Data structure description is as follows.
Collection
orgs - organizations
- _id - unique organization code in the system, Mongodb identifier
- key - the unique code of the organization on the website Gosuslug
- name - organization name
- url - link on the website of state services
- level - the level of organization subordination
- parent - parent organization code, if any
- profile - an array of arrays of 2 lines each with a list of fields from the organization's profile
- childs - subsidiaries in the form of a dictionary
- childs.num - the number of organizations
- childs.list - list / array of organization codes
- services - dictionary with description of services provided by this organization
- services.exists - the flag of the existence of the service block of the organization
- services.items - an array of service dictionaries with name and url fields
- suborgs - dictionary of subordinate organizations
- suborgs.exists - the organization’s flag
- suborgs.items - an array of service dictionaries with the fields key, name and url
- unknown - the block of "unknown" page in the form of a dictionary.
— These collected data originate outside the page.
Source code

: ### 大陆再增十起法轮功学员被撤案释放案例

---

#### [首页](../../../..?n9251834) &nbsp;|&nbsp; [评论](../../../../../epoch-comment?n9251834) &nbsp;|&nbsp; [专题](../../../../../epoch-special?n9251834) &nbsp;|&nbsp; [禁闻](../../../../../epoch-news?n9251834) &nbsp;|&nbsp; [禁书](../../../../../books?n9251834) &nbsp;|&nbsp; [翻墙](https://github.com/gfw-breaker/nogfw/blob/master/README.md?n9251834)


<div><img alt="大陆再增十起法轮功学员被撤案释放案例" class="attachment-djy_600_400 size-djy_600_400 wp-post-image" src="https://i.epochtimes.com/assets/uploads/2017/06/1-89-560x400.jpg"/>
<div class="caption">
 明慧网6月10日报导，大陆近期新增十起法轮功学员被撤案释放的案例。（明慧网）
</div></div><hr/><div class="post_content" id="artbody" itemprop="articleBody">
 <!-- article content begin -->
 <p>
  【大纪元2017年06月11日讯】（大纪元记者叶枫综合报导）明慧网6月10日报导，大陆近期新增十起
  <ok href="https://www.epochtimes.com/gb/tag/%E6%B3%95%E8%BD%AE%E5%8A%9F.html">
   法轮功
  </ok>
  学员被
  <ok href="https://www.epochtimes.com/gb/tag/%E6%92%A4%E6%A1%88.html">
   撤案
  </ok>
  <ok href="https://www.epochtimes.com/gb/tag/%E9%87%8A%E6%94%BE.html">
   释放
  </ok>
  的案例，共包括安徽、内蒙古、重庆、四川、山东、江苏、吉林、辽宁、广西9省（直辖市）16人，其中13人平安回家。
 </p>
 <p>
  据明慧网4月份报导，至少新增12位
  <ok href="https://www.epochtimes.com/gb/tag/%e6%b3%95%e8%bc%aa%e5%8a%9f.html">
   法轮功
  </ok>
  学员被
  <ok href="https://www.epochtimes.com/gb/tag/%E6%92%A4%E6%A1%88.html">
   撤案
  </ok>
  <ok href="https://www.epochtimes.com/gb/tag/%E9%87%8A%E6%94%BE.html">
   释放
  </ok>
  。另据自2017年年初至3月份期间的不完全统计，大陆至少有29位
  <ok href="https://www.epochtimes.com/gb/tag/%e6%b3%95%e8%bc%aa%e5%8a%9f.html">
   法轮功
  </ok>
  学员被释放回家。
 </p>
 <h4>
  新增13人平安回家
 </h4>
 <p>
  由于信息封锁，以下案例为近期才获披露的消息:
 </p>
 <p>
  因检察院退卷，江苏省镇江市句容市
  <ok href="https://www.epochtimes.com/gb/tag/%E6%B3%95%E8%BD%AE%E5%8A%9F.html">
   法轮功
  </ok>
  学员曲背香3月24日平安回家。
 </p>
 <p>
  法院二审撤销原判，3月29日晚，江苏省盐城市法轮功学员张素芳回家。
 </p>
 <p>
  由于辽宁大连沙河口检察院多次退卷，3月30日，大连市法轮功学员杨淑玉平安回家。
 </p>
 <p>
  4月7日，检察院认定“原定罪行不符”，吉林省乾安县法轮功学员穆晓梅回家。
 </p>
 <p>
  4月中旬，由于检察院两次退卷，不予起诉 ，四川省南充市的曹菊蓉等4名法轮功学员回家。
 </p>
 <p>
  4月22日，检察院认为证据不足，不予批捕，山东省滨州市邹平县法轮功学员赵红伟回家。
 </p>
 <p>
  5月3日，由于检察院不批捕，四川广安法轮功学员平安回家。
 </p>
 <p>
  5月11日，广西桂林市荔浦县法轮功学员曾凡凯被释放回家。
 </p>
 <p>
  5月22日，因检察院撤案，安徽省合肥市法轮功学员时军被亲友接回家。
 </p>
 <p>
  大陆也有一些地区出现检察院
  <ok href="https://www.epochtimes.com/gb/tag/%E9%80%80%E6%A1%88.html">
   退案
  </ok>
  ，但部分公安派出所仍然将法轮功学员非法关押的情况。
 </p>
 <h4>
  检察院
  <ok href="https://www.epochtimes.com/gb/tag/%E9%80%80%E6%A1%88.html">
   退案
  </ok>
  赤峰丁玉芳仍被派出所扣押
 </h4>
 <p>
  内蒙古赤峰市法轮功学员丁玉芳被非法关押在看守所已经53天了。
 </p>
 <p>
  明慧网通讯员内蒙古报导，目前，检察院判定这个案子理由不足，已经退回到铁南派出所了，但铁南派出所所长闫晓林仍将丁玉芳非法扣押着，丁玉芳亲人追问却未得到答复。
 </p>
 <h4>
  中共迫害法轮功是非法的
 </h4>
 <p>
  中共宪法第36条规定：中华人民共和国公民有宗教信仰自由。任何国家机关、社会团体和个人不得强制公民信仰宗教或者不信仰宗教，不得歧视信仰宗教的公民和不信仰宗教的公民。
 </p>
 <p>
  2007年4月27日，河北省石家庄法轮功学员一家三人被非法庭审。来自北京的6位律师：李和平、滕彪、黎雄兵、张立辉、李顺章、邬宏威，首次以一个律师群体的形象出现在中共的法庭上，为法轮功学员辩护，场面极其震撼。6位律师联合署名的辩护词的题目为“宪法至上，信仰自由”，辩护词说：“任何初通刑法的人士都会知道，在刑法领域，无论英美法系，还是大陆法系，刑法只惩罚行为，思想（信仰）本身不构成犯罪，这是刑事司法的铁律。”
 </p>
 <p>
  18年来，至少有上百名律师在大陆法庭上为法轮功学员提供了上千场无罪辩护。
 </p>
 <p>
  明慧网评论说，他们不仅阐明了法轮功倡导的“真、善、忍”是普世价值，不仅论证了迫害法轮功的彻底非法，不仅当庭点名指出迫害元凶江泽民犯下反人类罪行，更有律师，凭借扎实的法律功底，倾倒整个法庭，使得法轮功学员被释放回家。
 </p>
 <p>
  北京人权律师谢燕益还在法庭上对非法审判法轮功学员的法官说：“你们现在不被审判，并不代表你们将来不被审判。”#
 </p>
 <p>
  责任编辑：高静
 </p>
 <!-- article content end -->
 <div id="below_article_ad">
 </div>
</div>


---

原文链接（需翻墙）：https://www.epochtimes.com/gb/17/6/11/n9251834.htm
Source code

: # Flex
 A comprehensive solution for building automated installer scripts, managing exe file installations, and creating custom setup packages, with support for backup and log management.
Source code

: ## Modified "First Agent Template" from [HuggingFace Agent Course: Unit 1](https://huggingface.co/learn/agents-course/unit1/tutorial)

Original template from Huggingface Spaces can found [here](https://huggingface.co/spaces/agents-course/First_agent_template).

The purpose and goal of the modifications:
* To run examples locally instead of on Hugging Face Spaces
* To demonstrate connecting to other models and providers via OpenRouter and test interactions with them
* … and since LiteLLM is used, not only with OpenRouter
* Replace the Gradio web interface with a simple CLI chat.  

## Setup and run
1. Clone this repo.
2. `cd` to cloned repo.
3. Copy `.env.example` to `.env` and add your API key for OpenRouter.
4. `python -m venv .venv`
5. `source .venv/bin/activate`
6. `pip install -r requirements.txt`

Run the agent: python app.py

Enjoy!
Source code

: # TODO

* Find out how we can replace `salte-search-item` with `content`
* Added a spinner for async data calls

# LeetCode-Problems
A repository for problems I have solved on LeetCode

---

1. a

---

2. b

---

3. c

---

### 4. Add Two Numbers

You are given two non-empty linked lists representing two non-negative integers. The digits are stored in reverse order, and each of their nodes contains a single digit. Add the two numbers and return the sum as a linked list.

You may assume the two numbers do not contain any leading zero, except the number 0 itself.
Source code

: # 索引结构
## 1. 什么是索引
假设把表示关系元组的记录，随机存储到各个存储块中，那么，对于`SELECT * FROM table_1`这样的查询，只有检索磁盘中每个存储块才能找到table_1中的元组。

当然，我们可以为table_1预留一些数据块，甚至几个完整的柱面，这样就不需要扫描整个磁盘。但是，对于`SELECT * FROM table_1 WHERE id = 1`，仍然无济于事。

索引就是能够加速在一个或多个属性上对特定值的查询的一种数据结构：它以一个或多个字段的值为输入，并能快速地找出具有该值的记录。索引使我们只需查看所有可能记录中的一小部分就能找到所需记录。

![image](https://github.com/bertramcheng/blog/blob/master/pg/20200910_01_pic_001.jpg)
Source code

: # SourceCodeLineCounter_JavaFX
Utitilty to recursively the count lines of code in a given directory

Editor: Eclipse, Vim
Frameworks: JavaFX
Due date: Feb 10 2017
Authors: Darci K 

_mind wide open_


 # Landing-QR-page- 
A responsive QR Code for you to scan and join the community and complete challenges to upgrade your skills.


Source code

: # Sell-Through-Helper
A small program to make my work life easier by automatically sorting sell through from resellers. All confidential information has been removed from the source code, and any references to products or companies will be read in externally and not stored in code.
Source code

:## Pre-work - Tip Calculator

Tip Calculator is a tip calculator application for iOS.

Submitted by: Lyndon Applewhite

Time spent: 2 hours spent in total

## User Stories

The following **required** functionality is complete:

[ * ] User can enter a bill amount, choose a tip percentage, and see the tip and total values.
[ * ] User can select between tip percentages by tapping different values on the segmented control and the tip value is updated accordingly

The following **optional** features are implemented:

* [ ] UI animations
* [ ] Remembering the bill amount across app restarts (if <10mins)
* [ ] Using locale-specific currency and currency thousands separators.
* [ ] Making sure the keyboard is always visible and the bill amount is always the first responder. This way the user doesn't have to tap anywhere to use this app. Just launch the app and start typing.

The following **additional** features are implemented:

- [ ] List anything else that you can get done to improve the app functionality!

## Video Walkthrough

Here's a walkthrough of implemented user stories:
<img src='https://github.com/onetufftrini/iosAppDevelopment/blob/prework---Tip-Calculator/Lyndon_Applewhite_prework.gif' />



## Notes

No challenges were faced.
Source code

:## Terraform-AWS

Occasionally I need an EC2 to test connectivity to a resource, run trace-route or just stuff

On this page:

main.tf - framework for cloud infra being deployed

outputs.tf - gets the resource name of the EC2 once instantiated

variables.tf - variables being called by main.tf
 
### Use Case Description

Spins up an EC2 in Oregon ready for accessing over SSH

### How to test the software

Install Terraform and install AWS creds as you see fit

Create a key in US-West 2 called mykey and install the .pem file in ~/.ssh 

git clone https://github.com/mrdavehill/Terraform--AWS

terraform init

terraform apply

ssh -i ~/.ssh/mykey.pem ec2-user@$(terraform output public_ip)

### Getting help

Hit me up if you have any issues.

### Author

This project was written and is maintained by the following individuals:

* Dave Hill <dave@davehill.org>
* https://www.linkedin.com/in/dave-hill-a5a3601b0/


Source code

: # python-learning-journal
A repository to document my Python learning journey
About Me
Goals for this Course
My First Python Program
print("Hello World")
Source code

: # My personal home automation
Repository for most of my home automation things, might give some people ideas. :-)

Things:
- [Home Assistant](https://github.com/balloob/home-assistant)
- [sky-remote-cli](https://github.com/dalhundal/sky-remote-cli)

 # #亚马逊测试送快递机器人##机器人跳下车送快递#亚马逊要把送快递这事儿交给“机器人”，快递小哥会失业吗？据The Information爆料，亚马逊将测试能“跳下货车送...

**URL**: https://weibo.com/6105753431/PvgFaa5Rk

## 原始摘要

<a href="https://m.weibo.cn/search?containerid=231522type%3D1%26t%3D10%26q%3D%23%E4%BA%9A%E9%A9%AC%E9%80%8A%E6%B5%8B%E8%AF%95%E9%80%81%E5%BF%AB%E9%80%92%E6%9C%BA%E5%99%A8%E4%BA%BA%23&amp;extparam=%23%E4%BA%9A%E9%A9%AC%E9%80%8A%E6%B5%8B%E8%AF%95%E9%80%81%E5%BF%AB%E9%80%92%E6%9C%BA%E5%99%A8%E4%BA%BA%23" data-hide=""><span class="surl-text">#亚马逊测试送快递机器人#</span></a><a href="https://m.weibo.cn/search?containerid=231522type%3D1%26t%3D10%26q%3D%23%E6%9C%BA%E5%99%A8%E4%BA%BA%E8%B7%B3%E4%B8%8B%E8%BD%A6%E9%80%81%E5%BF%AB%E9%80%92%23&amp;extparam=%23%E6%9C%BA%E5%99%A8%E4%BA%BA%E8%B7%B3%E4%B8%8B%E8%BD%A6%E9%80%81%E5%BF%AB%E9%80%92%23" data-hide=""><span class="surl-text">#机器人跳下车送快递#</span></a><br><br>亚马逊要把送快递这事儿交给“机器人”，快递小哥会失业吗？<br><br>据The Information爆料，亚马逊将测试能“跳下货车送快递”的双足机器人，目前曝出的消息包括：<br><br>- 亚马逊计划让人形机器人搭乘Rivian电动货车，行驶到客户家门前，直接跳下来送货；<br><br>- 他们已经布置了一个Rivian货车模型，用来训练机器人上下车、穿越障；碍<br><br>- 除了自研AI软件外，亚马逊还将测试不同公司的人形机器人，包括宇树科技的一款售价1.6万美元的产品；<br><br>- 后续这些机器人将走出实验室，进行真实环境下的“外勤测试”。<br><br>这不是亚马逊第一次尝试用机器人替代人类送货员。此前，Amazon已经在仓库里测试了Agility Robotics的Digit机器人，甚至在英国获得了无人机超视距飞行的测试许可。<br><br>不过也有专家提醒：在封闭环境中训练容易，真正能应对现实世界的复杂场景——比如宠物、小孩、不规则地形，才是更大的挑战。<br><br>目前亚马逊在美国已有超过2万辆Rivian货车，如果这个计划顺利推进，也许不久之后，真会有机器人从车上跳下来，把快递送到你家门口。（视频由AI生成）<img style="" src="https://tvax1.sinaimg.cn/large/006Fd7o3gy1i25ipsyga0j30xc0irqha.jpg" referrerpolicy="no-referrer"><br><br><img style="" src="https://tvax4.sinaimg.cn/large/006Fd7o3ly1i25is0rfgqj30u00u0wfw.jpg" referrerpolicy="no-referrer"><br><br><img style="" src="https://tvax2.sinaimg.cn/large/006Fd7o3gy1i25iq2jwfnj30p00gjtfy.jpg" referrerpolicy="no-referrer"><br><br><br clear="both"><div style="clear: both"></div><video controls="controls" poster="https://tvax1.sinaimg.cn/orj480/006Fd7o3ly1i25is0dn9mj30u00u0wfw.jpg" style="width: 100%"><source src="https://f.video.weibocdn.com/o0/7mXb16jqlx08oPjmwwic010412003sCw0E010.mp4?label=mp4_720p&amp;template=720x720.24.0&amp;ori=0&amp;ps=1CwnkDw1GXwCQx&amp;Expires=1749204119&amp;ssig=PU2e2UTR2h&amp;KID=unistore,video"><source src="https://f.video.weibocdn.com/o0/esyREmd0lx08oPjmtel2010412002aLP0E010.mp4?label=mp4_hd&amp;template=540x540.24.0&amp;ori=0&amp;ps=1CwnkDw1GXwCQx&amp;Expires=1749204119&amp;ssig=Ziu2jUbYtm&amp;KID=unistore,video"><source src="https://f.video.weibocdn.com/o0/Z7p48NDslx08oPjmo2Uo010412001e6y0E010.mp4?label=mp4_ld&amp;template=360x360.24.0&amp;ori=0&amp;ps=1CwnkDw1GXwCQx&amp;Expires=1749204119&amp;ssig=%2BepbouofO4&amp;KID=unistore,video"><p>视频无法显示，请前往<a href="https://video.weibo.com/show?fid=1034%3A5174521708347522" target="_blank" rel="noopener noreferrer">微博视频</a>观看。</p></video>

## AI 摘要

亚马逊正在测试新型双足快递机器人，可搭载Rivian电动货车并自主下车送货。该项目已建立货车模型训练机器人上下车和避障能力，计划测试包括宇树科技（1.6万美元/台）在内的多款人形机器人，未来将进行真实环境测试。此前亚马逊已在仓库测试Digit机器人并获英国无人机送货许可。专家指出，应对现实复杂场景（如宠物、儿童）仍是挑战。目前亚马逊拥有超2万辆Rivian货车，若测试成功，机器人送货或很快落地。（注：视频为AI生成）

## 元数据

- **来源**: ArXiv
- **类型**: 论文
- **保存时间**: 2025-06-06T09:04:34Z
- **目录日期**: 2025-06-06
Present only if there are no other blocks.
- unknown.exists - the flag of the existence of the service block of the organization
- unknown.items - array, always empty
- contacts - organization contact dictionary
- contacts.exists - the flag of the organization’s existence of a block
- contacts.items - an array of strings with contacts
- places - dictionary of service locations
- places.exists - the flag of the organization’s existence of a block
- places.items - an array of strings describing the places of service
Collection
pages - pages
- _id - unique code in the system, Mongodb identifier
- url - link to the requested page
- rurl - the url of the page after the redirect from the site of public services
- page - a piece of HTML code page content.
The
domains collection is the domains of sites (based on data on email addresses)
- _id - unique code in the system, Mongodb identifier
- domain - domain
- has_a - flag presence of A record in DNS
- a - an array of dictionaries with a name field and a list of query results A to DNS
- has_mx - flag of having MX record in DNS
- mx - an array of dictionaries with fields name (server name), l2_dom (second-level domain server), priority (priority) and a list of MX query results for DNS
Collection
mx_servers - mail servers
- _id - unique code in the system, Mongodb identifier
- domain - mail server domain
- l2_dom - second level domain
- num_domains - the number of domains using this MX server
- domains - an array of domains using this MX server
Collection
emails - email addresses from contacts of organizations
- _id - unique code in the system, Mongodb identifier
- email - email address
- domain - email address of alresa
- parsed - the flag that the email address is parsed
- valid - the flag that the email address is correct
- has_a - flag presence of A record in DNS
- a - an array of dictionaries with a name field and a list of query results A to DNS
- has_mx - flag of having MX record in DNS
- mx - an array of dictionaries with fields name (server name), l2_dom (second-level domain server), priority (priority) and a list of MX query results for DNS
Collection
services - government services
the description is still incomplete, the services have only names and bindings to organizations- _id - unique code in the system, Mongodb identifier
- name - the name of public services
- url - link to the website of public services
- num_orgs - the number of organizations
- orgs - an array of codes of organizations providing this service
And also, those of you who think about how you can work with this data, I suggest to pay attention to the catalog in
OpenGovData.ru which data you can try to use to improve / analyze data on public services.
I can also send the code for retrieving and parsing data from the state services to those who wish. I will soon post it, in any case, in the public domain, but so far it is not particularly ready for publication - without comments and explanations.